I failed one thing in all my academic years: a math test in third grade. I ripped it apart in anger and went home crying. When a mean choir teacher gave me a B+ for my semester grade in choir my freshman year, it ruined my grade point average and so I never again took a subjective class in high school. No art, no music, nothing that couldn’t be quantified and controlled. What kind of life is that? A safe life. A boring life.
I hate to fail. And yet I fail so often. When I fail–daily–have you seen my kitchen floor?–I want to run away. I want to abandon my family to someone who has a better chance of success than I. I want my kids to have a better mom, my husband to have a better wife. I don’t want them to have to live with someone like me who gets things wrong more than she gets them right. I want to wash my hands of the whole sorry mess I’ve made and relocate to a farm where I will wear tie-dye, grow my own vegetables and talk to the animals. Of course, probably the weeds would overtake my cultivated fields and the animals wouldn’t talk back.
Here’s the sentence I say to myself on occasion: “How hard can it be?” The answer, in the case of replacing a freezer gasket is VERY VERY HARD. Nigh unto impossible, as a matter of fact. My fingers are too weak and my constitution too impatient to successfully accomplish the goal. (The goal is to keep food frozen without creating icicles in the fridge.)
I’m sure that it’s not normal to feel like a complete and utter failure because one cannot replace the freezer gasket because one was too impatient to wait for someone to arrive who can complete that task with ease. It’s not normal to spiral into this black tornado of despair because I can’t keep up with my life. (If I do not get the lilacs pruned, there will be no blossoms next year.) It’s not normal that the thought of my storage room causes me great distress, the kind of distress that immobilizes me rather that motivates me.

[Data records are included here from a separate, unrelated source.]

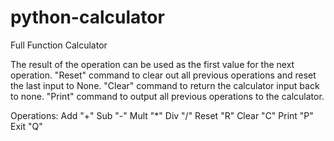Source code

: # python-calculator
Full Function Calculator

The result of the operation can be used as the first value for the next operation.
"Reset" command to clear out all previous operations and reset the last input to None. 
"Clear" command to return the calculator input back to none.
"Print" command to output all previous operations to the calculator.

Operations:
Add "+"
Sub "-"
Mult "*"
Div "/"
Reset "R"
Clear "C"
Print "P"
Exit "Q"
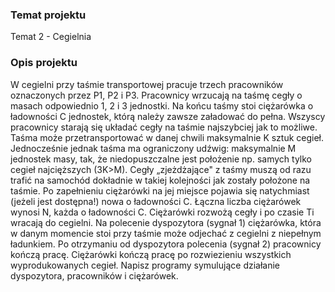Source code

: ### Temat projektu
Temat 2 - Cegielnia

### Opis projektu
W cegielni przy taśmie transportowej pracuje trzech pracowników oznaczonych przez P1, P2 i P3.
Pracownicy wrzucają na taśmę cegły o masach odpowiednio 1, 2 i 3 jednostki. Na końcu taśmy stoi
ciężarówka o ładowności C jednostek, którą należy zawsze załadować do pełna. Wszyscy pracownicy
starają się układać cegły na taśmie najszybciej jak to możliwe. Taśma może przetransportować w
danej chwili maksymalnie K sztuk cegieł. Jednocześnie jednak taśma ma ograniczony udźwig:
maksymalnie M jednostek masy, tak, że niedopuszczalne jest położenie np. samych tylko cegieł
najcięższych (3K>M). Cegły „zjeżdżające" z taśmy muszą od razu trafić na samochód dokładnie w
takiej kolejności jak zostały położone na taśmie. Po zapełnieniu ciężarówki na jej miejsce pojawia się
natychmiast (jeżeli jest dostępna!) nowa o ładowności C. Łączna liczba ciężarówek wynosi N, każda
o ładowności C. Ciężarówki rozwożą cegły i po czasie Ti wracają do cegielni. Na polecenie
dyspozytora (sygnał 1) ciężarówka, która w danym momencie stoi przy taśmie może odjechać z
cegielni z niepełnym ładunkiem. Po otrzymaniu od dyspozytora polecenia (sygnał 2) pracownicy
kończą pracę. Ciężarówki kończą pracę po rozwiezieniu wszystkich wyprodukowanych cegieł.
Napisz programy symulujące działanie dyspozytora, pracowników i ciężarówek.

And being not normal makes me feel like a failure.
I really thought I’d be a good mom, a good wife, a decent human being. (I have never been called for jury duty. Why is that?) I thought I’d have a lush green lawn and the kind of kids who would happily eat a giant chef salad for dinner. (Ha ha ha ha ha.)
I am pathetic tonight. Blame PMS. Blame the stupid freezer. Blame my puny fingers. Blame my schedule. Blame the government. Blame the mean choir teacher who ruined my grade point average. But ultimately, it’s all me. Imperfect, failing me.
And now, here’s the response:
Stop sniveling. Quit the self-pity. Enough self-exaggeration and melodrama. Your hormones are out of control. Fixing a freezer gasket is not the ultimate test of success. Imperfection is all right. Everything will look better in the morning. Your fingertips will probably even feel better.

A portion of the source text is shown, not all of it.